When you suppress your anger and you don't accept your shadow self that contains rage and other emotions, that suppression can actually manifest itself in other ways. I know for some people, it's it comes out as depression. For others, it's actually even more anger. And even the littlest things right, this is what happens when we suppress anger, and we don't accept the part of who we are. Now, it's so key to be tuned into our bodies, my friends, because some emotions don't show up as anger right away. I've noticed that for myself, it's these little annoyances that show up in my mind and body that I ignore over time, which then accumulate and then become anger.
Let me give you an example of a client I had. She was non confrontational at work, but she simply didn't like some of the things that her boss was doing. Rather than address them directly with her boss. She kept all of this to herself until fester, and she blew up at her boss one day, thus seeking my help as a coach. Now how did it start? Well, it started off for her as subtle thoughts and feelings like she did that again. Write that thought and then feeling mildly peeved. Now her boss did meet with her and asked her many times if things were going okay, she shrugged it off, didn't want to talk about it over and over again.
And instead, she complained about it to her co workers and to everyone else who was actually not in a position to change the situation. Right, those people don't really have power, or the ability to change a situation for her. Now, this kind of cumulated anger can arise from what's perceived to be a boundary violation. I'll talk about this later on in the podcast. In this case, it would have been really productive, to address the issue with her boss during a meeting, establish a boundary and then move on with it, right. So that's so important to note, my lovelies, because I want to talk a little bit about what anger looks like and how it can be productive in cases of boundary violations.

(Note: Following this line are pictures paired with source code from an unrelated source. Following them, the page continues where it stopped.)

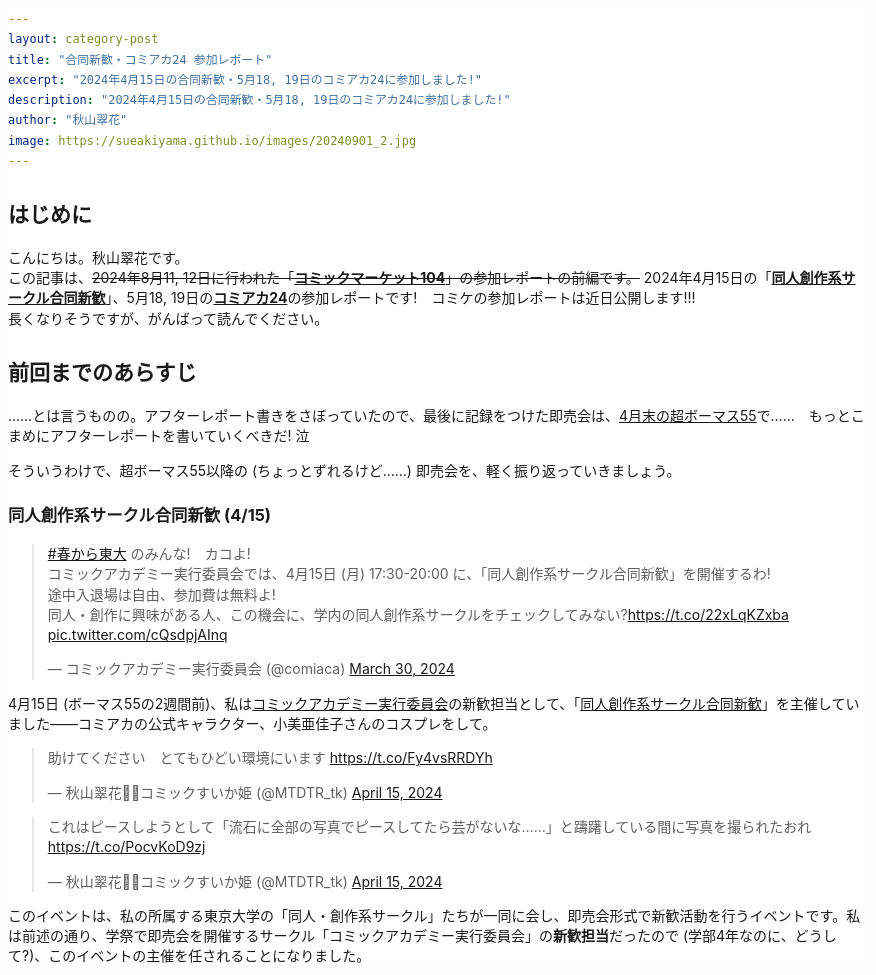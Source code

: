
 ```yaml
---
layout: category-post
title: "合同新歓・コミアカ24 参加レポート"
excerpt: "2024年4月15日の合同新歓・5月18, 19日のコミアカ24に参加しました!"
description: "2024年4月15日の合同新歓・5月18, 19日のコミアカ24に参加しました!"
author: "秋山翠花"
image: https://sueakiyama.github.io/images/20240901_2.jpg
---
```


## はじめに
こんにちは。秋山翠花です。  
この記事は、~~2024年8月11, 12日に行われた「[**コミックマーケット104**](https://www.comiket.co.jp/info-a/C104/C104Info.html)」の参加レポートの前編です。~~ 2024年4月15日の「[**同人創作系サークル合同新歓**](https://comiaca.com/shinkan2024/goudou/)」、5月18, 19日の[**コミアカ24**](https://comiaca.com/ca24/)の参加レポートです!　コミケの参加レポートは近日公開します!!!  
長くなりそうですが、がんばって読んでください。

## 前回までのあらすじ

……とは言うものの。アフターレポート書きをさぼっていたので、最後に記録をつけた即売会は、[4月末の超ボーマス55](https://sueakiyama.github.io/2024/08/24/vomas55.html)で……　もっとこまめにアフターレポートを書いていくべきだ! 泣

そういうわけで、超ボーマス55以降の (ちょっとずれるけど……) 即売会を、軽く振り返っていきましょう。

### 同人創作系サークル合同新歓 (4/15)

<blockquote class="twitter-tweet" data-media-max-width="560"><p lang="ja" dir="ltr"><a href="https://twitter.com/hashtag/%E6%98%A5%E3%81%8B%E3%82%89%E6%9D%B1%E5%A4%A7?src=hash&amp;ref_src=twsrc%5Etfw">#春から東大</a> のみんな!　カコよ!<br>コミックアカデミー実行委員会では、4月15日 (月) 17:30-20:00 に、「同人創作系サークル合同新歓」を開催するわ!<br>途中入退場は自由、参加費は無料よ!<br>同人・創作に興味がある人、この機会に、学内の同人創作系サークルをチェックしてみない?<a href="https://t.co/22xLqKZxba">https://t.co/22xLqKZxba</a> <a href="https://t.co/cQsdpjAInq">pic.twitter.com/cQsdpjAInq</a></p>&mdash; コミックアカデミー実行委員会 (@comiaca) <a href="https://twitter.com/comiaca/status/1773953321373765971?ref_src=twsrc%5Etfw">March 30, 2024</a></blockquote> <script async src="https://platform.twitter.com/widgets.js" charset="utf-8"></script> 

4月15日 (ボーマス55の2週間前)、私は[コミックアカデミー実行委員会](https://comiaca.com/)の新歓担当として、「[同人創作系サークル合同新歓](https://comiaca.com/shinkan2024/goudou/)」を主催していました――コミアカの公式キャラクター、小美亜佳子さんのコスプレをして。

<blockquote class="twitter-tweet" data-media-max-width="560"><p lang="ja" dir="ltr">助けてください　とてもひどい環境にいます <a href="https://t.co/Fy4vsRRDYh">https://t.co/Fy4vsRRDYh</a></p>&mdash; 秋山翠花🍊🌊コミックすいか姫 (@MTDTR_tk) <a href="https://twitter.com/MTDTR_tk/status/1779753392115777680?ref_src=twsrc%5Etfw">April 15, 2024</a></blockquote> <script async src="https://platform.twitter.com/widgets.js" charset="utf-8"></script> 

<blockquote class="twitter-tweet" data-media-max-width="560"><p lang="ja" dir="ltr">これはピースしようとして「流石に全部の写真でピースしてたら芸がないな……」と躊躇している間に写真を撮られたおれ <a href="https://t.co/PocvKoD9zj">https://t.co/PocvKoD9zj</a></p>&mdash; 秋山翠花🍊🌊コミックすいか姫 (@MTDTR_tk) <a href="https://twitter.com/MTDTR_tk/status/1779875630781518232?ref_src=twsrc%5Etfw">April 15, 2024</a></blockquote> <script async src="https://platform.twitter.com/widgets.js" charset="utf-8"></script> 

このイベントは、私の所属する東京大学の「同人・創作系サークル」たちが一同に会し、即売会形式で新歓活動を行うイベントです。私は前述の通り、学祭で即売会を開催するサークル「コミックアカデミー実行委員会」の**新歓担当**だったので (学部4年なのに、どうして?)、このイベントの主催を任されることになりました。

Now with the case with my client, you know, it was more about allowing anger to fester, and it's starting off with being annoyed, and then letting it fester over time, right? When she could have just addressed it talked about it, established a boundary and then moved on. And that's actually what mature anger or productive anger can look like. Now, let's talk a little bit about anger. When it comes to boundary violations. It's actually productive in many cases, right? Like, say mama bear is looking out for her cubs a predators nearby. This activates her sympathetic response. And she activates her fierce anger. This is in response to perceived danger and to what's factual in the situation right for her.
That's it, something is threatening her cubs. And so this anger propels a mama bear to act and protect her cubs. And the stress cycle is completed, the anger dissipates, that's productive. That's also what I consider healthy. Now some of us have generational trauma that we've inherited. And we may be part of a collective where this anger is justified due to a history of boundary violation, such as exploitation and abuse and genocide. And it is so important to feel a knowledge that anger is there, not only for ourselves, those of us who are part of this collective or part of generational trauma, but also for others to recognize and to validate that, right that that anger is there. And that it's because of this history.
Let me explain a bit right. I call this anger on behalf of others. And it can be a beautiful thing to be honored. Okay, it shows that you recognize yourself as part of a group, a collective, that you're not an island unto yourself. It shows that you care about others and you empathize with others. When you're angry, that your people or others have been exploited or mistreated, or have experienced boundary violations. You are standing, you're essentially standing for what's right. And you're in integrity, with your values. Now, you can sit with this anger, and let it fuel you to create change. And this is where I would ask these questions is this anger serving me right now? Is this anger helping me create the kind of community I want to see where people are loved and valued as human beings? Is anger helping me to get closer to the kind of person I aspire to be? That could include leaders, activists, people within my community, within my family, that I deeply respect who are out there creating change.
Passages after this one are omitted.